Disk Performance

Disks were a performance bottleneck.

It was a bit a surprise to me, but after actually having monitored the performance of a few sessions now with a decent (~15) number of pilots I've found that disks are the performance bottleneck rather than CPU or memory. In the sim we experienced some pauses / desyncing, but the corresponding observed performance was a sudden increase in disk activity with a corresponding dip in network activity. How I interpreted this is the sim decided it needed some data from disk and wasn't prepared to continue until it had retrieved the data it needed.

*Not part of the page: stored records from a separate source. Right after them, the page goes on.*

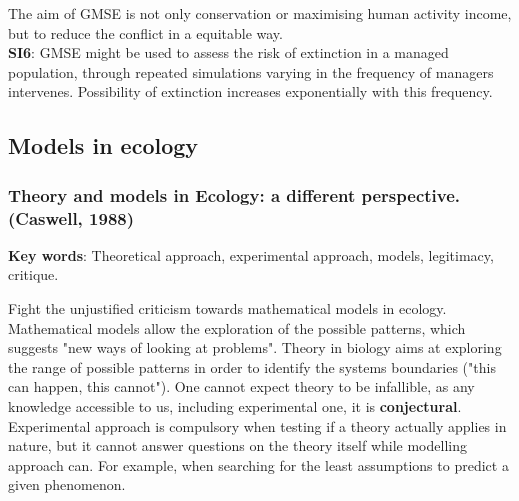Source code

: \documentclass[12pt]{article}
\begin{document}
The aim of GMSE is not only conservation or maximising human activity income, but to reduce the conflict in a equitable way.\\

\textbf{SI6}: GMSE  might  be  used  to  assess  the  risk  of  extinction  in  a  managed  population, through repeated simulations varying in the frequency of managers intervenes. Possibility of extinction increases exponentially with this frequency.

\subsection{Models in ecology}

\subsubsection{Theory and models in Ecology: a different perspective. (Caswell, 1988)}
\textbf{Key words}: Theoretical approach, experimental approach, models, legitimacy, critique.

Fight the unjustified criticism towards mathematical models in ecology.
Mathematical models allow the exploration of the possible patterns, which suggests "new ways of looking at problems".
Theory in biology aims at exploring the range of possible patterns in order to identify the systems boundaries ("this can happen, this cannot").
One cannot expect theory to be infallible, as any knowledge accessible to us, including experimental one, it is \textbf{conjectural}. 
Experimental approach is compulsory when testing if a theory actually applies in nature, but it cannot answer questions on the theory itself while modelling approach can. For example, when searching for the least assumptions to predict a given phenomenon.
\end{document}

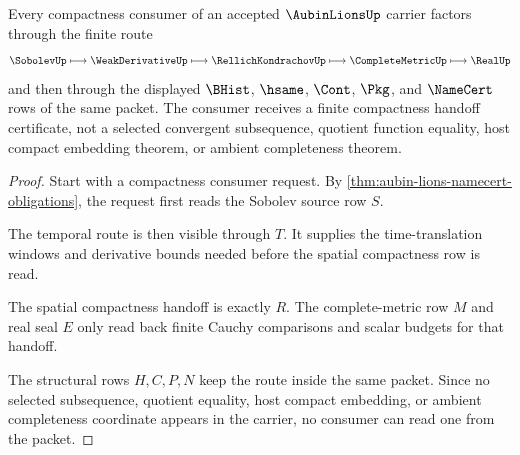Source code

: \begin{theorem}
\label{thm:aubin-lions-compactness-handoff}
Every compactness consumer of an accepted $\AubinLionsUp$ carrier factors through the finite route
$$
\SobolevUp \longmapsto \WeakDerivativeUp \longmapsto \RellichKondrachovUp \longmapsto \CompleteMetricUp \longmapsto \RealUp
$$
and then through the displayed $\BHist$, $\hsame$, $\Cont$, $\Pkg$, and $\NameCert$ rows of the same packet. The consumer receives a finite compactness handoff certificate, not a selected convergent subsequence, quotient function equality, host compact embedding theorem, or ambient completeness theorem.
\end{theorem}
\begin{proof}
Start with a compactness consumer request. By \autoref{thm:aubin-lions-namecert-obligations}, the request first reads the Sobolev source row $S$.

The temporal route is then visible through $T$. It supplies the time-translation windows and derivative bounds needed before the spatial compactness row is read.

The spatial compactness handoff is exactly $R$. The complete-metric row $M$ and real seal $E$ only read back finite Cauchy comparisons and scalar budgets for that handoff.

The structural rows $H,C,P,N$ keep the route inside the same packet. Since no selected subsequence, quotient equality, host compact embedding, or ambient completeness coordinate appears in the carrier, no consumer can read one from the packet.
\end{proof}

This fits with the reality of cloud computing in that disks are typically made available as logical network drives as opposed to directly attached phsyical disks. Whilst throughput isnt't an issue, network disks can't compete with directly attached disks for latency simply because the signal has less distance to travel. Also the way AWS Elastic Block Store (EBS) works when its (lazily) provisoined from a snapshot means that its latency will be higher for the first reads from each section of the disk. It's this disk io latency that I think is the cause of pasues and stutters to date. The good news though is that directly attached storge is available, though that comes with its own challanges.

The main challenge with attached disks is that they need to be fully recreated each time a new instance is started. Since an installation of DCS standalone is ~50G, this costs time, so the tradeoff becomes a longer startup for a smoother running mission. With some work though I think I can keep the startup time managable. This also means that I'll stop offering the smaller instance types that dont come with attached disks.